* **Source data**
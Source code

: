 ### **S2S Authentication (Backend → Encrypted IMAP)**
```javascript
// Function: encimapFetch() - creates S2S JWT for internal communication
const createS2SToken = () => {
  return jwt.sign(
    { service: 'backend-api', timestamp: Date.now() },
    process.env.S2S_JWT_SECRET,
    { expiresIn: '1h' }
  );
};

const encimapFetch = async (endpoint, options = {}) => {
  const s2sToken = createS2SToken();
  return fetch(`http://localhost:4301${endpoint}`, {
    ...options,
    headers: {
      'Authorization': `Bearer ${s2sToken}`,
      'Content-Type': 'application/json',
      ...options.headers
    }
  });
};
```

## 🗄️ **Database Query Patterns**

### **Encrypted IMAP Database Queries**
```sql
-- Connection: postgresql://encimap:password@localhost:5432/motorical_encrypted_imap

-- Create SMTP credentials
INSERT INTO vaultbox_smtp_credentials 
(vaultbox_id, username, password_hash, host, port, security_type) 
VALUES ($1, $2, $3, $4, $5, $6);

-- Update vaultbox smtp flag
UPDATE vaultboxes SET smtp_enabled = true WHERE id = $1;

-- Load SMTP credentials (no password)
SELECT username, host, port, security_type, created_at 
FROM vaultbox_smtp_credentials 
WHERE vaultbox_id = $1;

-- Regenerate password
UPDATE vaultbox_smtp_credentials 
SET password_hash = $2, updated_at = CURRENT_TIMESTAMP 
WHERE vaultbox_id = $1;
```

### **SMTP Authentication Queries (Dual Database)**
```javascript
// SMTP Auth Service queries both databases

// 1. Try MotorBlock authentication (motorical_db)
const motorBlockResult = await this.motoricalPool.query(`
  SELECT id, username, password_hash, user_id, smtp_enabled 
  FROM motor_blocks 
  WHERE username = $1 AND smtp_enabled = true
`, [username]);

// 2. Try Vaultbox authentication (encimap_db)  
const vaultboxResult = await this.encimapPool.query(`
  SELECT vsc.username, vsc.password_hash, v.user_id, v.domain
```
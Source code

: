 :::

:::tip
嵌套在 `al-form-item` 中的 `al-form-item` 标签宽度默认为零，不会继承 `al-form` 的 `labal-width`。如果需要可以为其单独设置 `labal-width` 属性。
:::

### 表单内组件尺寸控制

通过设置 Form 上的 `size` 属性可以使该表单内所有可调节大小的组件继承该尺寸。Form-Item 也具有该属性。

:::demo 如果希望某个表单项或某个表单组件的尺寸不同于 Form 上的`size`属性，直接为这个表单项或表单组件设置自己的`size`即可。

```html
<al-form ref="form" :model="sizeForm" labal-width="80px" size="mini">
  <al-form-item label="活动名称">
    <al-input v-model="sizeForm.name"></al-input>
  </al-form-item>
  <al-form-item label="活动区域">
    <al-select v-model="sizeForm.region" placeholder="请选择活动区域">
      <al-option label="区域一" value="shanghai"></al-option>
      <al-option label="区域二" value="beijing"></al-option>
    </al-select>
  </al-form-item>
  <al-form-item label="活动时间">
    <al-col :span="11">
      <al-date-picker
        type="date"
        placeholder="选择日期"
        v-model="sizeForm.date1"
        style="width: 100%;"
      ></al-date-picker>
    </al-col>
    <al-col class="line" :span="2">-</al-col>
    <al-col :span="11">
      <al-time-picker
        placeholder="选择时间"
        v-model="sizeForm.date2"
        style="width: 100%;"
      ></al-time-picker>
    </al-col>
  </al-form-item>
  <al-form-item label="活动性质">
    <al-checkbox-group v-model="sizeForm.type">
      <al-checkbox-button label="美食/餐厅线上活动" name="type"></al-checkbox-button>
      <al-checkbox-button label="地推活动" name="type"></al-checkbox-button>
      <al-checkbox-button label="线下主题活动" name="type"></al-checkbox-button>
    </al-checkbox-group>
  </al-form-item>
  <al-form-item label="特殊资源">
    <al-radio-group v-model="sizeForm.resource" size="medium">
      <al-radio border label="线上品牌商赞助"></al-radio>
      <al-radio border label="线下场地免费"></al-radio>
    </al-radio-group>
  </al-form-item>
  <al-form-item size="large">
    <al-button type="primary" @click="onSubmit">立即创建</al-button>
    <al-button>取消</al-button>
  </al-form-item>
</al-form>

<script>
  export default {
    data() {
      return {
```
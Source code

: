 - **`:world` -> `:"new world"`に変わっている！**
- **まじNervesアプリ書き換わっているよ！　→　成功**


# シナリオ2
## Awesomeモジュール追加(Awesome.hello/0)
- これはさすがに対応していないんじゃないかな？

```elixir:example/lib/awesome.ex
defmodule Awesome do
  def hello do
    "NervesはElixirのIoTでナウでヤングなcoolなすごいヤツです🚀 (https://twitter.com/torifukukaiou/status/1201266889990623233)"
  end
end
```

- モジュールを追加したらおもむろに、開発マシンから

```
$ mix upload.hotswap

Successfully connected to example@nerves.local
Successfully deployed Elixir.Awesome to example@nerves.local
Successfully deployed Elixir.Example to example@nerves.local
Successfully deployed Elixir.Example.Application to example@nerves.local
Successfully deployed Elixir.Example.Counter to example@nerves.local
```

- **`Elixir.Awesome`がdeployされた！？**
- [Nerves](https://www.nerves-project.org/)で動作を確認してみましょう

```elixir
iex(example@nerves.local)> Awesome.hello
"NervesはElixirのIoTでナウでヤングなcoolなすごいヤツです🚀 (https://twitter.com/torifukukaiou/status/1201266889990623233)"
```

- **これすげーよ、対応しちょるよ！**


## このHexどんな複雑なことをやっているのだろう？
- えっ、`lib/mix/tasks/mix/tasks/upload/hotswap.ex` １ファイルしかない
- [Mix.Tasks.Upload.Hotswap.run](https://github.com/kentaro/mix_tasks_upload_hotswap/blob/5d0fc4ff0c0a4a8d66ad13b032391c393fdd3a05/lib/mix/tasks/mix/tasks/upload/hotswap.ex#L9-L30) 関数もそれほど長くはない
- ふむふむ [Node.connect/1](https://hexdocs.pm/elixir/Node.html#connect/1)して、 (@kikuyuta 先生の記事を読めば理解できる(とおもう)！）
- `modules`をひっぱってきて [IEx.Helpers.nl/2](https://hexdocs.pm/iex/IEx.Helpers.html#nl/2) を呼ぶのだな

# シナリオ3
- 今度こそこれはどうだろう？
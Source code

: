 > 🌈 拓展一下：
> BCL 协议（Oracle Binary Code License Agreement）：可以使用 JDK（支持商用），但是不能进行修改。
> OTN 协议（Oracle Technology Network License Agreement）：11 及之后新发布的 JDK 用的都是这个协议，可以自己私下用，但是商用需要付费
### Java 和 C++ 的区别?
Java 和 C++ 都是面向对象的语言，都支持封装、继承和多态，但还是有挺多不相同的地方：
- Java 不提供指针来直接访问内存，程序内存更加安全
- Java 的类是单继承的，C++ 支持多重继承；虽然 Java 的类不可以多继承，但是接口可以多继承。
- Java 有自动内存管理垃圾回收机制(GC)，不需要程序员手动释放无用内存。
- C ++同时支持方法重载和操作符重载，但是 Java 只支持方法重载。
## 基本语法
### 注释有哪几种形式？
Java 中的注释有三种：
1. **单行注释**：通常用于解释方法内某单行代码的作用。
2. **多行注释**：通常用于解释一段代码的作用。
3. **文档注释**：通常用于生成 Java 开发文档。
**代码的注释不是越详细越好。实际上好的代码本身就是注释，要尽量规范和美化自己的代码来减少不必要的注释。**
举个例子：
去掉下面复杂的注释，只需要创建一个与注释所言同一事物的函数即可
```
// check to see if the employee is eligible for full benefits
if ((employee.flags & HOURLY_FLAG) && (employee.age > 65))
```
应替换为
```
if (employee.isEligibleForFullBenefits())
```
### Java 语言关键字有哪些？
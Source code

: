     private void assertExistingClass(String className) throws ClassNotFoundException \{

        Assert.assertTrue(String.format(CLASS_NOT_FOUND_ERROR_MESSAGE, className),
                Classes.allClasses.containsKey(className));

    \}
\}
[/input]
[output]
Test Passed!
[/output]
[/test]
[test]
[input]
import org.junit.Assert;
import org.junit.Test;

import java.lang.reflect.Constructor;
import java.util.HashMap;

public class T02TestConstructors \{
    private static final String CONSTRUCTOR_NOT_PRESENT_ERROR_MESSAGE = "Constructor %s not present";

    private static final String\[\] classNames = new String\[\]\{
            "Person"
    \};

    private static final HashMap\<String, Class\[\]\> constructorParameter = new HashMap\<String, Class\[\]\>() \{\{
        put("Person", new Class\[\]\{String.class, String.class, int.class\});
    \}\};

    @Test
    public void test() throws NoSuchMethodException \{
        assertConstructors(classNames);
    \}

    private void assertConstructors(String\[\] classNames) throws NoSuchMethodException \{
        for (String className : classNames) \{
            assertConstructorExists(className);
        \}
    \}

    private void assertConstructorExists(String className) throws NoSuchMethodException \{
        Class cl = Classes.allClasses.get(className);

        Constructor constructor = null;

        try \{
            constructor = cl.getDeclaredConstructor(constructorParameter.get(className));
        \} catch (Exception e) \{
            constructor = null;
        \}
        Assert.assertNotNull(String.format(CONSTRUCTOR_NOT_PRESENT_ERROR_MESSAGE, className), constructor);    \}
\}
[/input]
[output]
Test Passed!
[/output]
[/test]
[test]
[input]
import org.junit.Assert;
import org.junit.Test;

* **Required action**
Check every line above for the string "format" and copy those that have it.

* **Solved problem**
        Assert.assertTrue(String.format(CLASS_NOT_FOUND_ERROR_MESSAGE, className),
        Assert.assertNotNull(String.format(CONSTRUCTOR_NOT_PRESENT_ERROR_MESSAGE, className), constructor);    \}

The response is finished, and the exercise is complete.